- **Working data**
::::

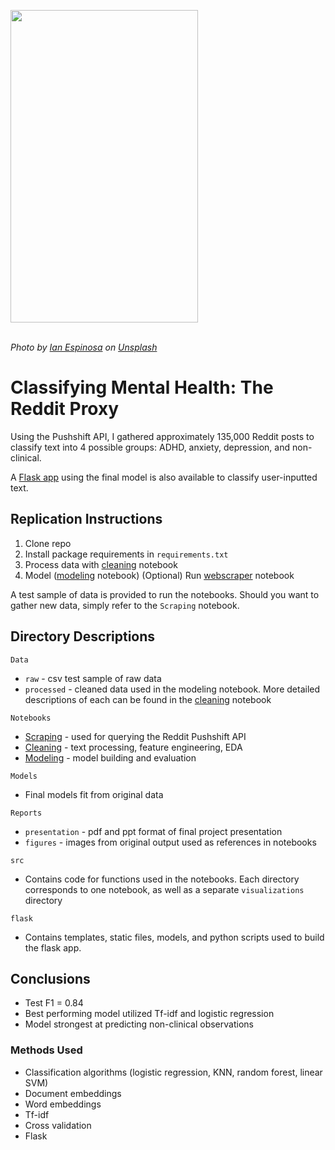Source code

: 
<a href="url"><img src="https://images.unsplash.com/photo-1500099817043-86d46000d58f?ixlib=rb-1.2.1&ixid=eyJhcHBfaWQiOjEyMDd9&auto=format&fit=crop&w=634&q=80" class="center" height="500" width="300" ></a>
<br>
<br>

*Photo by [Ian Espinosa](https://unsplash.com/@greystorm?utm_source=unsplash&amp;utm_medium=referral&amp;utm_content=creditCopyText) on [Unsplash](https://unsplash.com/s/photos/sad?utm_source=unsplash&amp;utm_medium=referral&amp;utm_content=creditCopyText)*

# Classifying Mental Health: The Reddit Proxy

Using the Pushshift API, I gathered approximately 135,000 Reddit posts to classify text into 4 possible groups: ADHD, anxiety, depression, and non-clinical.

A [Flask app](https://mental-health-classifier.herokuapp.com/) using the final model is also available to classify user-inputted text.

## Replication Instructions

1. Clone repo
2. Install package requirements in ```requirements.txt```
3. Process data with [cleaning](Notebooks/Cleaning.ipynb) notebook
4. Model ([modeling](Notebooks/Modeling.ipynb) notebook)
(Optional) Run [webscraper](Notebooks/Scraping.ipynb) notebook

A test sample of data is provided to run the notebooks. Should you want to gather new data, simply refer to the ```Scraping``` notebook.

## Directory Descriptions

```Data```
- ```raw``` - csv test sample of raw data
- ```processed``` - cleaned data used in the modeling notebook. More detailed descriptions of each can be found in the [cleaning](Notebooks/Cleaning.ipynb) notebook

```Notebooks```
- [Scraping](Notebooks/Scraping.ipynb) - used for querying the Reddit Pushshift API
- [Cleaning](Notebooks/Cleaning.ipynb) - text processing, feature engineering, EDA
- [Modeling](Notebooks/Modeling.ipynb) - model building and evaluation

```Models```
- Final models fit from original data

```Reports```
- ```presentation``` - pdf and ppt format of final project presentation
- ```figures``` - images from original output used as references in notebooks

```src```
- Contains code for functions used in the notebooks. Each directory corresponds to one notebook, as well as a separate ```visualizations``` directory

```flask```
- Contains templates, static files, models, and python scripts used to build the flask app.

## Conclusions

- Test F1 = 0.84
- Best performing model utilized Tf-idf and logistic regression
- Model strongest at predicting non-clinical observations

### Methods Used
- Classification algorithms (logistic regression, KNN, random forest, linear SVM)
- Document embeddings
- Word embeddings
- Tf-idf
- Cross validation
- Flask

::::

- **What the task requires**
Could you write out the records again exactly, omitting each image?

- **Exercise output**
Source code

: 
<a href="url"><img src="https://images.unsplash.com/photo-1500099817043-86d46000d58f?ixlib=rb-1.2.1&ixid=eyJhcHBfaWQiOjEyMDd9&auto=format&fit=crop&w=634&q=80" class="center" height="500" width="300" ></a>
<br>
<br>

*Photo by [Ian Espinosa](https://unsplash.com/@greystorm?utm_source=unsplash&amp;utm_medium=referral&amp;utm_content=creditCopyText) on [Unsplash](https://unsplash.com/s/photos/sad?utm_source=unsplash&amp;utm_medium=referral&amp;utm_content=creditCopyText)*

# Classifying Mental Health: The Reddit Proxy

Using the Pushshift API, I gathered approximately 135,000 Reddit posts to classify text into 4 possible groups: ADHD, anxiety, depression, and non-clinical.

A [Flask app](https://mental-health-classifier.herokuapp.com/) using the final model is also available to classify user-inputted text.

## Replication Instructions

1. Clone repo
2. Install package requirements in ```requirements.txt```
3. Process data with [cleaning](Notebooks/Cleaning.ipynb) notebook
4. Model ([modeling](Notebooks/Modeling.ipynb) notebook)
(Optional) Run [webscraper](Notebooks/Scraping.ipynb) notebook

A test sample of data is provided to run the notebooks. Should you want to gather new data, simply refer to the ```Scraping``` notebook.

## Directory Descriptions

```Data```
- ```raw``` - csv test sample of raw data
- ```processed``` - cleaned data used in the modeling notebook. More detailed descriptions of each can be found in the [cleaning](Notebooks/Cleaning.ipynb) notebook

```Notebooks```
- [Scraping](Notebooks/Scraping.ipynb) - used for querying the Reddit Pushshift API
- [Cleaning](Notebooks/Cleaning.ipynb) - text processing, feature engineering, EDA
- [Modeling](Notebooks/Modeling.ipynb) - model building and evaluation

```Models```
- Final models fit from original data

```Reports```
- ```presentation``` - pdf and ppt format of final project presentation
- ```figures``` - images from original output used as references in notebooks

```src```
- Contains code for functions used in the notebooks. Each directory corresponds to one notebook, as well as a separate ```visualizations``` directory

```flask```
- Contains templates, static files, models, and python scripts used to build the flask app.

## Conclusions

- Test F1 = 0.84
- Best performing model utilized Tf-idf and logistic regression
- Model strongest at predicting non-clinical observations

### Methods Used
- Classification algorithms (logistic regression, KNN, random forest, linear SVM)
- Document embeddings
- Word embeddings
- Tf-idf
- Cross validation
- Flask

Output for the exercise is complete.